(Stored items)
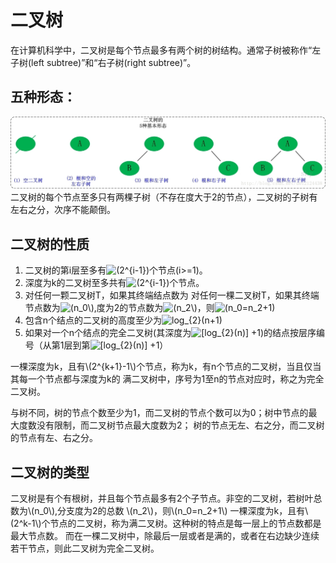 # 二叉树
在计算机科学中，二叉树是每个节点最多有两个树的树结构。通常子树被称作“左子树(left subtree)”和“右子树(right subtree)”。  

## 五种形态：
![树](../img/five_forms.jpeg)
二叉树的每个节点至多只有两棵子树（不存在度大于2的节点），二叉树的子树有左右之分，次序不能颠倒。

## 二叉树的性质

1. 二叉树的第i层至多有<img src="https://latex.codecogs.com/gif.latex?(2^{i-1})" title="(2^{i-1})" />个节点(i>=1)。
2. 深度为k的二叉树至多共有<img src="https://latex.codecogs.com/gif.latex?(2^{i-1})" title="(2^{i-1})" />个节点。
3. 对任何一颗二叉树T，如果其终端结点数为
对任何一棵二叉树T，如果其终端节点数为<img src="https://latex.codecogs.com/gif.latex?(n_0\)" title="(n_0\)" />,度为2的节点数为<img src="https://latex.codecogs.com/gif.latex?(n_2\)" title="(n_2\)" />，则<img src="https://latex.codecogs.com/gif.latex?(n_0=n_2&plus;1)" title="(n_0=n_2+1)" />
4. 包含n个结点的二叉树的高度至少为<img src="https://latex.codecogs.com/gif.latex?log_{2}(n&plus;1)" title="log_{2}(n+1)" />
5. 如果对一个n个结点的完全二叉树(其深度为<img src="https://latex.codecogs.com/gif.latex?[log_{2}(n)]&space;&plus;1" title="[log_{2}(n)] +1" />)的结点按层序编号（从第1层到第<img src="https://latex.codecogs.com/gif.latex?[log_{2}(n)]&space;&plus;1" title="[log_{2}(n)] +1" />）

一棵深度为k，且有\\(2^{k+1}-1\\)个节点，称为k，有n个节点的二叉树，当且仅当其每一个节点都与深度为k的
满二叉树中，序号为1至n的节点对应时，称之为完全二叉树。

与树不同，树的节点个数至少为1，而二叉树的节点个数可以为0；树中节点的最大度数没有限制，而二叉树节点最大度数为2；
树的节点无左、右之分，而二叉树的节点有左、右之分。

## 二叉树的类型
二叉树是有个有根树，并且每个节点最多有2个子节点。非空的二叉树，若树叶总数为\\(n_0\\),分支度为2的总数
\\(n_2\\)，则\\(n_0=n_2+1\\)
一棵深度为k，且有\\(2^k-1\\)个节点的二叉树，称为满二叉树。这种树的特点是每一层上的节点数都是最大节点数。
而在一棵二叉树中，除最后一层或者是满的，或者在右边缺少连续若干节点，则此二叉树为完全二叉树。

> _Task to carry out_
Where the string "一棵深度为k" appears in a line of the entries above, return that line.

> _Response to the exercise_
一棵深度为k，且有\\(2^{k+1}-1\\)个节点，称为k，有n个节点的二叉树，当且仅当其每一个节点都与深度为k的
一棵深度为k，且有\\(2^k-1\\)个节点的二叉树，称为满二叉树。这种树的特点是每一层上的节点数都是最大节点数。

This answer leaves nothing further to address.